Aim and objectives Quantitative and qualitative analysis of errors in the dispensing of unit-dose drugs to implement measures to reduce them.

Material and methods Prospective study, 2 months duration, in a tertiary hospital. The drug trolleys of two randomised nursing units were chosen from 16 hospitalisation units (589 beds) where unit-dose dispensing was reviewed daily. The review was conducted by a pharmacist and a pharmacy technician, using a protocol for quality control of the unit-dose dispensing system, which is based on the comparison of medication listings per patient with the drug content of the drug trolleys. Finally, the pharmacist makes a quantitative analysis: number and error rate (number of dispensing errors for every 100 changes); and qualitative analysis: type of error. The data obtained are analysed monthly.

Results 247 dispensing errors were detected, with a mean of 2823 (±124) revised changes per day. The median error rate was 1.23 (IR 0.48–1.99), the first month being 1.61 (IR 1.13–3.07), and 0.45 (IR 0–0.91) in the second month. The median error rate in the manually filled plants was 1.56 (IR 0.67–2.21) versus 0.92 (IR 0.57–1.24) in trolleys dispensed by automated dispensing cabinets. Filling the drug trolleys with an incorrect number of units was the most repeated error (44.13%, n=109), followed by the omission of introducing a medication (17.81%, n=44) and introducing a medication not prescribed (13.77%, n=34).
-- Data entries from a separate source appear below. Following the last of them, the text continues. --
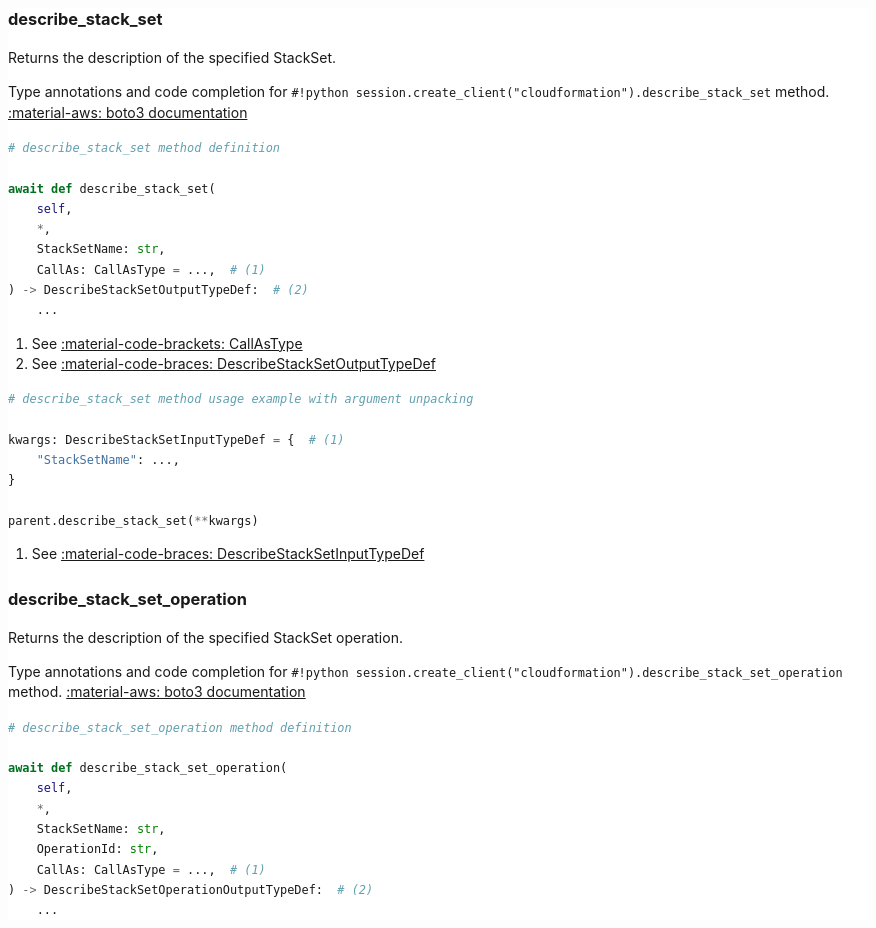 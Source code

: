 ### describe\_stack\_set

Returns the description of the specified StackSet.

Type annotations and code completion for `#!python session.create_client("cloudformation").describe_stack_set` method.
[:material-aws: boto3 documentation](https://boto3.amazonaws.com/v1/documentation/api/latest/reference/services/cloudformation/client/describe_stack_set.html)

```python
# describe_stack_set method definition

await def describe_stack_set(
    self,
    *,
    StackSetName: str,
    CallAs: CallAsType = ...,  # (1)
) -> DescribeStackSetOutputTypeDef:  # (2)
    ...
```

1. See [:material-code-brackets: CallAsType](./literals.md#callastype) 
2. See [:material-code-braces: DescribeStackSetOutputTypeDef](./type_defs.md#describestacksetoutputtypedef) 


```python
# describe_stack_set method usage example with argument unpacking

kwargs: DescribeStackSetInputTypeDef = {  # (1)
    "StackSetName": ...,
}

parent.describe_stack_set(**kwargs)
```

1. See [:material-code-braces: DescribeStackSetInputTypeDef](./type_defs.md#describestacksetinputtypedef) 

### describe\_stack\_set\_operation

Returns the description of the specified StackSet operation.

Type annotations and code completion for `#!python session.create_client("cloudformation").describe_stack_set_operation` method.
[:material-aws: boto3 documentation](https://boto3.amazonaws.com/v1/documentation/api/latest/reference/services/cloudformation/client/describe_stack_set_operation.html)

```python
# describe_stack_set_operation method definition

await def describe_stack_set_operation(
    self,
    *,
    StackSetName: str,
    OperationId: str,
    CallAs: CallAsType = ...,  # (1)
) -> DescribeStackSetOperationOutputTypeDef:  # (2)
    ...
```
Conclusion and relevance From the error analysis we can conclude that:

  1. A reduction in potential dispensing errors was achieved, as the error rate decreased from 1.94 to 0.59 from the first to the second month.

  2. Increasing automated dispensing cabinets could help reduce errors, as plants filled without the help of electronic systems have a higher error rate (1.34 vs 1.16).

  3. There is a need to educate the pharmacy technicians about the impact of their work on the safety of hospitalised patient care, insisting on the need to check the number and name of the drugs introduced.